* [Work to complete] Only one stretch of the records below should be repeated. It starts with the line containing "with limited memory." and goes on through the line containing "Let's take a", exactly as written.

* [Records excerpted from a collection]
═══

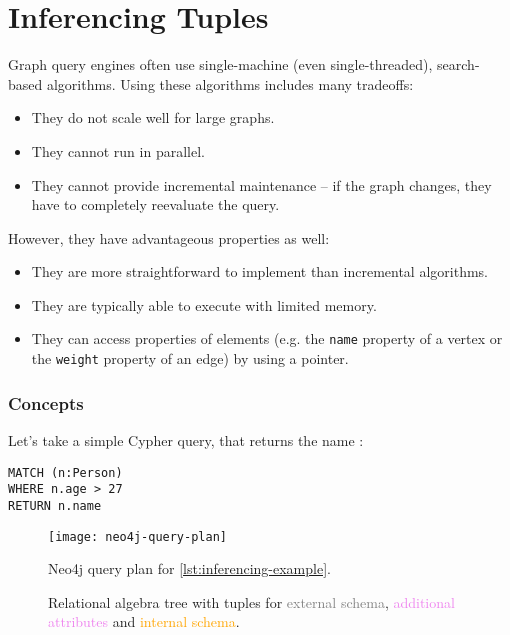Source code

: \chapter{Inferencing Tuples}

Graph query engines often use single-machine (even single-threaded), search-based algorithms. Using these algorithms includes many tradeoffs:

\begin{itemize}
	\item They do not scale well for large graphs.
	\item They cannot run in parallel.
	\item They cannot provide incremental maintenance -- if the graph changes, they have to completely reevaluate the query.
\end{itemize}

However, they have advantageous properties as well:

\begin{itemize}
	\item They are more straightforward to implement than incremental algorithms.
	\item They are typically able to execute with limited memory.
	\item They can access properties of elements (e.g. the \texttt{name} property of a vertex or the \texttt{weight} property of an edge) by using a pointer.
\end{itemize}

\subsection{Concepts}

Let's take a simple Cypher query, that returns the name :

\begin{lstlisting}[label=lst:inferencing-example, caption=Example query]
MATCH (n:Person)
WHERE n.age > 27
RETURN n.name
\end{lstlisting}

\newcommand{\screenshotscale}{0.45}

\begin{figure}
	\centering
	\texttt{[image: neo4j-query-plan]}
	\caption{Neo4j query plan for \autoref{lst:inferencing-example}.}
	\label{fig:neo4-query-plan}
\end{figure}

\begin{figure}
	\centering
	
	\caption{Relational algebra tree with tuples for \textcolor{gray}{external schema}, \textcolor{violet}{additional attributes} and \textcolor{orange}{internal schema}.}
	\label{fig:example-inferencing}
\end{figure}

═══

* [Exercise answer]
	\item They are typically able to execute with limited memory.
	\item They can access properties of elements (e.g. the \texttt{name} property of a vertex or the \texttt{weight} property of an edge) by using a pointer.
\end{itemize}

\subsection{Concepts}

Let's take a simple Cypher query, that returns the name :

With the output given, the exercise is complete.